Microsoft Goes Open Access; When Will It Go Open Source?

from the just-a-matter-of-time dept

Even though Microsoft is no longer the dominant player or pacesetter in the computer industry — those roles are shared by Google and Apple these days — it still does interesting work through its Microsoft Research arm. Here’s some welcome news from the latter: it’s moving to open access for its researchers’ publications.

In a recent interview with Scientific American, Peter Lee, head of Microsoft Research, discussed three main motivations for basic research at Microsoft. The first relates to an aspiration to advance human knowledge, the second derives from a culture that relies deeply on the ambitions of individual researchers, and the last concerns “promoting open publication of all research results and encouraging deep collaborations with academic researchers.”

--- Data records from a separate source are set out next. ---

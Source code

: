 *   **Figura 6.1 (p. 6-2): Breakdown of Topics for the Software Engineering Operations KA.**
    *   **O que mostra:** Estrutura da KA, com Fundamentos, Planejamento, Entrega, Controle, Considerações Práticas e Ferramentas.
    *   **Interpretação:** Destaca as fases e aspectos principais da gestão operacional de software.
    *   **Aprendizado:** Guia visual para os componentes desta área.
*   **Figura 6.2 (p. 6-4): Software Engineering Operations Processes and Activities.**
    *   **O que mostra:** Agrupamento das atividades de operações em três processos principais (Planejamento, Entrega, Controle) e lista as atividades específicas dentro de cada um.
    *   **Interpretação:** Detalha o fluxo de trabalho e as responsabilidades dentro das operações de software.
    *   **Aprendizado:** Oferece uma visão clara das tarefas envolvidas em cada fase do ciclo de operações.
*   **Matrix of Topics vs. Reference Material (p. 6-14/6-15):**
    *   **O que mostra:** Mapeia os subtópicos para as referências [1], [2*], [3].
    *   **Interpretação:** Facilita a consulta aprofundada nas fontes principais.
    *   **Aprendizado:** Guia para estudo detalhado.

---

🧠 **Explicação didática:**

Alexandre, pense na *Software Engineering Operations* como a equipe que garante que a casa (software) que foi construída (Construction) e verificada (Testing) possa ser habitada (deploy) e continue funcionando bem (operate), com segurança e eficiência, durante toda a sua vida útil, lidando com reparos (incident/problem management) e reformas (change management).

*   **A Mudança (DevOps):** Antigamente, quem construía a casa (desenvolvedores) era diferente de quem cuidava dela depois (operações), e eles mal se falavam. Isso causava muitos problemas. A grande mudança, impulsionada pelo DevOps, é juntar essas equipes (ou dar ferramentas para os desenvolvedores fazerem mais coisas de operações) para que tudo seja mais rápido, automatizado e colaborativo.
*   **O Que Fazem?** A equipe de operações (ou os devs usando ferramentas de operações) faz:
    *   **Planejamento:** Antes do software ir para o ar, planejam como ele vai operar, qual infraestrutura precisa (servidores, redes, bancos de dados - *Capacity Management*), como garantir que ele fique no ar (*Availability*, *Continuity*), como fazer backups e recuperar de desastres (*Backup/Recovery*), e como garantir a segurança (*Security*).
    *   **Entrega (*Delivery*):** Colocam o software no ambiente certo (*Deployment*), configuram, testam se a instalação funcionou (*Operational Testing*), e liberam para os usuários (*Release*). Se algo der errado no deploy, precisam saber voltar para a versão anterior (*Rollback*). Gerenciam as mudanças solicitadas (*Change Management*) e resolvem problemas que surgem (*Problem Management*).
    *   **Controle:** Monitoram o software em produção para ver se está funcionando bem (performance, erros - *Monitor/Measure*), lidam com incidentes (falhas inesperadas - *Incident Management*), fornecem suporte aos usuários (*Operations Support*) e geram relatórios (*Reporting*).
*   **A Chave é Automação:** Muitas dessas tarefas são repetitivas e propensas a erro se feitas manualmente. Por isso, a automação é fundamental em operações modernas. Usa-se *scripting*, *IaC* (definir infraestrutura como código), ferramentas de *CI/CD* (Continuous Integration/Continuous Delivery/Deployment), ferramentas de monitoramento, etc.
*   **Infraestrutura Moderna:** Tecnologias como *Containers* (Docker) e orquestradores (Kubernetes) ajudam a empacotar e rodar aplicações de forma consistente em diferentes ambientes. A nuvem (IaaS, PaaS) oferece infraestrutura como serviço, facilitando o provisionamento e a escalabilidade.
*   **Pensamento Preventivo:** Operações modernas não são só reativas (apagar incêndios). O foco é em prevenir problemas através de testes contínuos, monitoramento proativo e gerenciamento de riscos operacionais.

It is in keeping with this third motivation that Microsoft Research recently committed to an Open Access policy for our researchers’ publications.

The new open access policy provides some background for the move:

Microsoft Research is committed to disseminating the fruits of its research and scholarship as widely as possible because we recognize the benefits that accrue to scholarly enterprises from such wide dissemination, including more thorough review, consideration and critique, and general increase in scientific, scholarly and critical knowledge.

Of course, that’s hardly an original insight. It’s been known for many years that opening up in order to allow others to review, critique and build upon your work is far more efficient for everyone than locking it up and preventing all those things. It’s the basis of all science, for example. And closer to home for Microsoft, the benefits of opening up software have been evident for decades — ever since Richard Stallman launched his GNU’s Not Unix project, based on sharing and collaboration.

Given the fact that Microsoft Research evidently gets this, the interesting question is whether the main Microsoft management ever will. After all, the longer it holds out against releasing its main products as open source, the longer it deprives itself of all the advantages that Microsoft Research is now embracing.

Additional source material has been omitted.